Anna Lisbeth Christina Palme (née Beck-Friis; 14 March 1931 – 18 October 2018) was a Swedish children's psychologist, UNICEF chairwoman and the wife of Swedish prime minister Olof Palme, until his assassination in 1986.

Biography

Early life and studies
Anna Lisbeth Christina Beck-Friis was born to civil engineer and baron Christian Beck-Friis and his wife Anna-Lisa Beck-Friis (née Bolling). After graduating from the Nya Elementarskolan för flickor (New Elementary School for Girls) in Stockholm in 1950, she studied at Stockholm University, graduating in the summer of 1955.

Career
Palme worked as a children's psychologist and was during a period of time employed at Stockholm County Council, and later at the social department for Stockholm county.

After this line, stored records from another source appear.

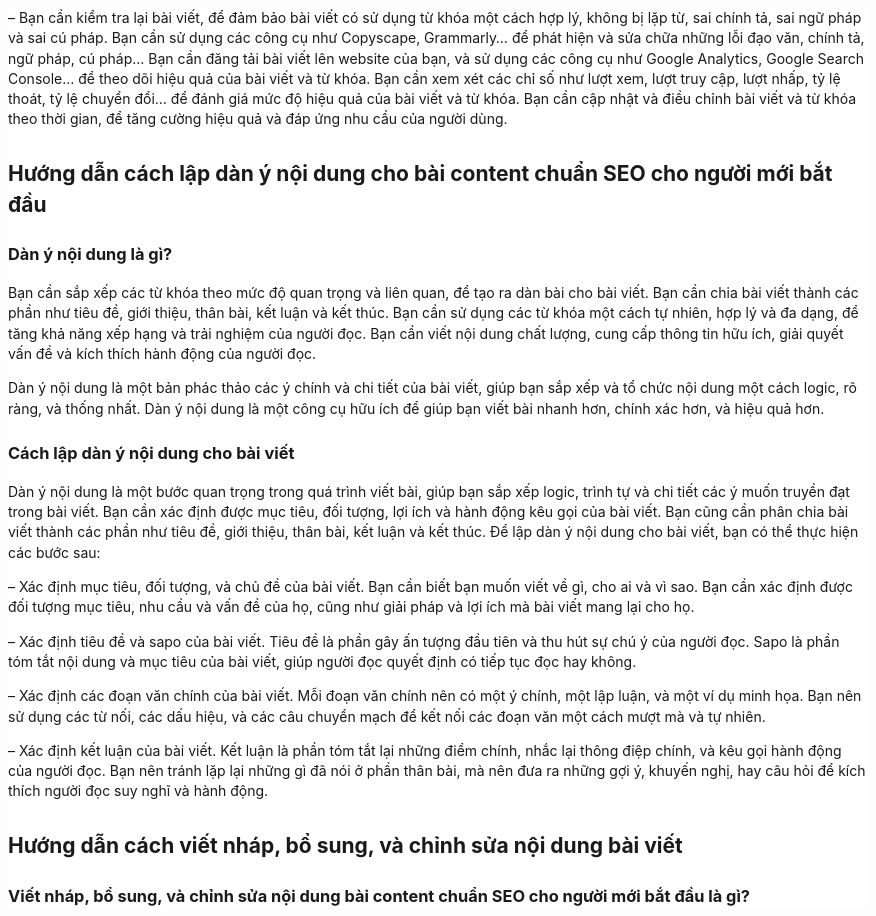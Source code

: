 – Bạn cần kiểm tra lại bài viết, để đảm bảo bài viết có sử dụng từ khóa một cách hợp lý, không bị lặp từ, sai chính tả, sai ngữ pháp và sai cú pháp. Bạn cần sử dụng các công cụ như Copyscape, Grammarly… để phát hiện và sửa chữa những lỗi đạo văn, chính tả, ngữ pháp, cú pháp… Bạn cần đăng tải bài viết lên website của bạn, và sử dụng các công cụ như Google Analytics, Google Search Console… để theo dõi hiệu quả của bài viết và từ khóa. Bạn cần xem xét các chỉ số như lượt xem, lượt truy cập, lượt nhấp, tỷ lệ thoát, tỷ lệ chuyển đổi… để đánh giá mức độ hiệu quả của bài viết và từ khóa. Bạn cần cập nhật và điều chỉnh bài viết và từ khóa theo thời gian, để tăng cường hiệu quả và đáp ứng nhu cầu của người dùng.

## Hướng dẫn cách lập dàn ý nội dung cho bài content chuẩn SEO cho người mới bắt đầu

### Dàn ý nội dung là gì?

Bạn cần sắp xếp các từ khóa theo mức độ quan trọng và liên quan, để tạo ra dàn bài cho bài viết. Bạn cần chia bài viết thành các phần như tiêu đề, giới thiệu, thân bài, kết luận và kết thúc. Bạn cần sử dụng các từ khóa một cách tự nhiên, hợp lý và đa dạng, để tăng khả năng xếp hạng và trải nghiệm của người đọc. Bạn cần viết nội dung chất lượng, cung cấp thông tin hữu ích, giải quyết vấn đề và kích thích hành động của người đọc.

Dàn ý nội dung là một bản phác thảo các ý chính và chi tiết của bài viết, giúp bạn sắp xếp và tổ chức nội dung một cách logic, rõ ràng, và thống nhất. Dàn ý nội dung là một công cụ hữu ích để giúp bạn viết bài nhanh hơn, chính xác hơn, và hiệu quả hơn.

### Cách lập dàn ý nội dung cho bài viết

Dàn ý nội dung là một bước quan trọng trong quá trình viết bài, giúp bạn sắp xếp logic, trình tự và chi tiết các ý muốn truyền đạt trong bài viết. Bạn cần xác định được mục tiêu, đối tượng, lợi ích và hành động kêu gọi của bài viết. Bạn cũng cần phân chia bài viết thành các phần như tiêu đề, giới thiệu, thân bài, kết luận và kết thúc. Để lập dàn ý nội dung cho bài viết, bạn có thể thực hiện các bước sau:

– Xác định mục tiêu, đối tượng, và chủ đề của bài viết. Bạn cần biết bạn muốn viết về gì, cho ai và vì sao. Bạn cần xác định được đối tượng mục tiêu, nhu cầu và vấn đề của họ, cũng như giải pháp và lợi ích mà bài viết mang lại cho họ.

– Xác định tiêu đề và sapo của bài viết. Tiêu đề là phần gây ấn tượng đầu tiên và thu hút sự chú ý của người đọc. Sapo là phần tóm tắt nội dung và mục tiêu của bài viết, giúp người đọc quyết định có tiếp tục đọc hay không.

– Xác định các đoạn văn chính của bài viết. Mỗi đoạn văn chính nên có một ý chính, một lập luận, và một ví dụ minh họa. Bạn nên sử dụng các từ nối, các dấu hiệu, và các câu chuyển mạch để kết nối các đoạn văn một cách mượt mà và tự nhiên.

– Xác định kết luận của bài viết. Kết luận là phần tóm tắt lại những điểm chính, nhắc lại thông điệp chính, và kêu gọi hành động của người đọc. Bạn nên tránh lặp lại những gì đã nói ở phần thân bài, mà nên đưa ra những gợi ý, khuyến nghị, hay câu hỏi để kích thích người đọc suy nghĩ và hành động.

## Hướng dẫn cách viết nháp, bổ sung, và chỉnh sửa nội dung bài viết

### Viết nháp, bổ sung, và chỉnh sửa nội dung bài content chuẩn SEO cho người mới bắt đầu là gì?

She was the chairman of the Swedish UNICEF committee between 1987 and 1999 and in that role campaigned against the sexual exploitation of children. She became the international chairwoman for UNICEF between 1990 and 1991.

Palme was one of the champions for the Children's convention (Barnkonventionen) which was later established. She was a member of the Organisation of African Unity committee of investigation into the Rwandan genocide which reported its findings in 2000.

Personal life
Lisbeth married politician Olof Palme on 9 June 1956. He later became Sweden's prime minister; firstly between 1969 and 1976, and again between 1982 and 1986. Together they had three sons: Joakim, Mårten and Mattias. The couple had been married for almost 30 years when Olof Palme was assassinated in 1986.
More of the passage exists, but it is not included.